When we spoke with Ken Ralston and Jay Redd of Sony Pictures Imageworks, they described this movie just as it was: a collection of plausible alternate realities. It is at this point in the Men in Black series that they’re able to take for granted the fact that most of their audience will have seen a previous installment, Men in Black I or II, and can move forward with the characters to explore new non-origin adventures. This Men in Black takes everything positive from the first two films and hits a home run with not just a fabulous new story, but exquisite visuals and a collection of engaging characters as well.
If you go to this film for no other reason than to see Jemaine Clement play the antagonist Boris The Animal, you will not be disappointed. This fellow is one half of the New Zealand rock comedy group Flight of the Conchords and has done his fair share of voice acting on everything from Rio to The Simpsons and was indeed part of a TV sketch comedy miniseries. Somewhere in there he became an amazing character / creature actor as well, as the only other person in the film that’s more engaging is, as expected, Will Smith’s Agent J. Expect to be wowed by Clement’s portail of a morphing murderous monster that lets his positively odd affinity for dark humor shine through without effort.

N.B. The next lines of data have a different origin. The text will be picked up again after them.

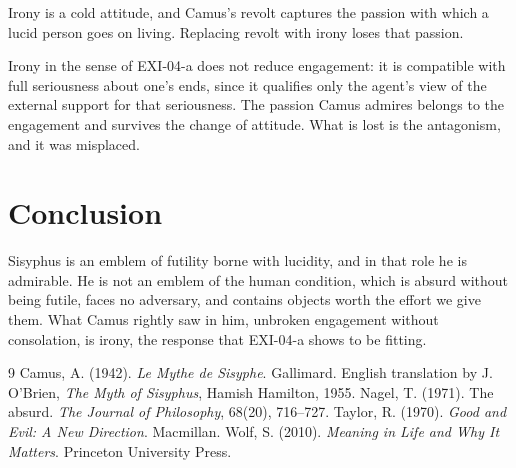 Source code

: \documentclass{situationist-preprint}
\begin{document}
\begin{objection}
Irony is a cold attitude, and Camus's revolt captures the passion with which a lucid person goes on living. Replacing revolt with irony loses that passion.
\end{objection}

\begin{reply}
Irony in the sense of EXI-04-a does not reduce engagement: it is compatible with full seriousness about one's ends, since it qualifies only the agent's view of the external support for that seriousness. The passion Camus admires belongs to the engagement and survives the change of attitude. What is lost is the antagonism, and it was misplaced.
\end{reply}

\section{Conclusion}

Sisyphus is an emblem of futility borne with lucidity, and in that role he is admirable. He is not an emblem of the human condition, which is absurd without being futile, faces no adversary, and contains objects worth the effort we give them. What Camus rightly saw in him, unbroken engagement without consolation, is irony, the response that EXI-04-a shows to be fitting.

\begin{thebibliography}{9}\small
{} Camus, A. (1942). \emph{Le Mythe de Sisyphe}. Gallimard. English translation by J. O'Brien, \emph{The Myth of Sisyphus}, Hamish Hamilton, 1955.
 Nagel, T. (1971). The absurd. \emph{The Journal of Philosophy}, 68(20), 716--727.
 Taylor, R. (1970). \emph{Good and Evil: A New Direction}. Macmillan.
 Wolf, S. (2010). \emph{Meaning in Life and Why It Matters}. Princeton University Press.
\end{thebibliography}
\end{document}
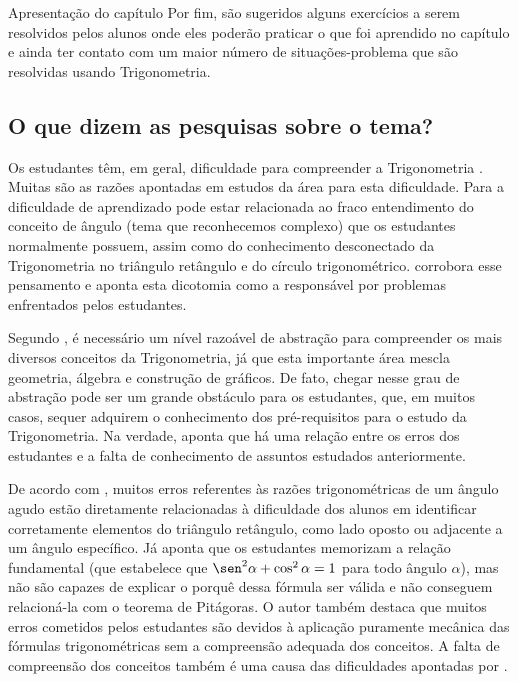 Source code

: \begin{apresentacao}{Apresentação do capítulo}
Por fim, são sugeridos alguns exercícios a serem resolvidos pelos alunos onde eles poderão praticar o que foi aprendido no capítulo e ainda ter contato com um maior número de situações-problema que são resolvidas usando Trigonometria.


\subsection*{O que dizem as pesquisas sobre o tema?}

Os estudantes têm, em geral, dificuldade para compreender a Trigonometria \citep{weber2005, brown2005}. 
%
Muitas são as razões apontadas em estudos da área para esta dificuldade.
%
Para \citet{moore2009} a dificuldade de aprendizado pode estar relacionada ao fraco entendimento do conceito de ângulo (tema que reconhecemos complexo) que os estudantes normalmente possuem, assim como do conhecimento desconectado da Trigonometria no triângulo retângulo e do círculo trigonométrico.
%
\citet{bressoud2010} corrobora esse pensamento e aponta esta dicotomia como a responsável por problemas enfrentados pelos estudantes.

Segundo \citet{weber2005}, é necessário um nível razoável de abstração para compreender os mais diversos conceitos da Trigonometria, já que esta importante área mescla geometria, álgebra e construção de gráficos. 
%
De fato, chegar nesse grau de abstração pode ser um grande obstáculo para os estudantes, que, em muitos casos, sequer adquirem o conhecimento dos pré-requisitos para o estudo da Trigonometria. 
%
Na verdade, \citet{fortes2012} aponta que há uma relação entre os erros dos estudantes e a falta de conhecimento de assuntos estudados anteriormente. 

De acordo com \citet{silvaneto2006}, muitos erros referentes às razões trigonométricas de um ângulo agudo estão diretamente relacionadas à dificuldade dos alunos em identificar corretamente elementos do triângulo retângulo, como lado oposto ou adjacente a um ângulo específico. 
%
Já \citet{gur2009} aponta que os estudantes memorizam a relação fundamental (que estabelece que $\sen^2\alpha+\cos^2\alpha=1$ para todo ângulo $\alpha$), mas não são capazes de explicar o porquê dessa fórmula ser válida e não conseguem relacioná-la com o teorema de Pitágoras. 
%
O autor também destaca que muitos erros cometidos pelos estudantes são devidos à aplicação puramente mecânica das fórmulas trigonométricas sem a compreensão adequada dos conceitos. 
%
A falta de compreensão dos conceitos também é uma causa das dificuldades apontadas por \citet{dioniziobrandt2011}.


\end{apresentacao}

Boris the Animal is but one of a host of new aliens which are the bread and butter of the series, this third installment in the Men in Black franchise being no exception to the rule. While there are several “filler” aliens popping up in scenes like the fish restaurant so that they might easily be blasted to bits without too much regret, this film has some really great monster movie magic going on. Keep your eyes out for an ever-spookier Boris the Animal, a moose-sized koi fish, and the return of the Worm Guys – who each movie appear to be getting more or less real-looking, depending on how you see it.
You’ll get your fair share of reveals on this reality where celebrities such as Richard Branson (see if you can spot him!) appear as hinted aliens. You’ll find yourself once again immersed in the perfectly legitimate possibility that everyone and anyone could potentially be an alien when it comes down to it. You’ll dive deep into the idea that Josh Brolin is really, truly, a younger version of Tommy Lee Jones.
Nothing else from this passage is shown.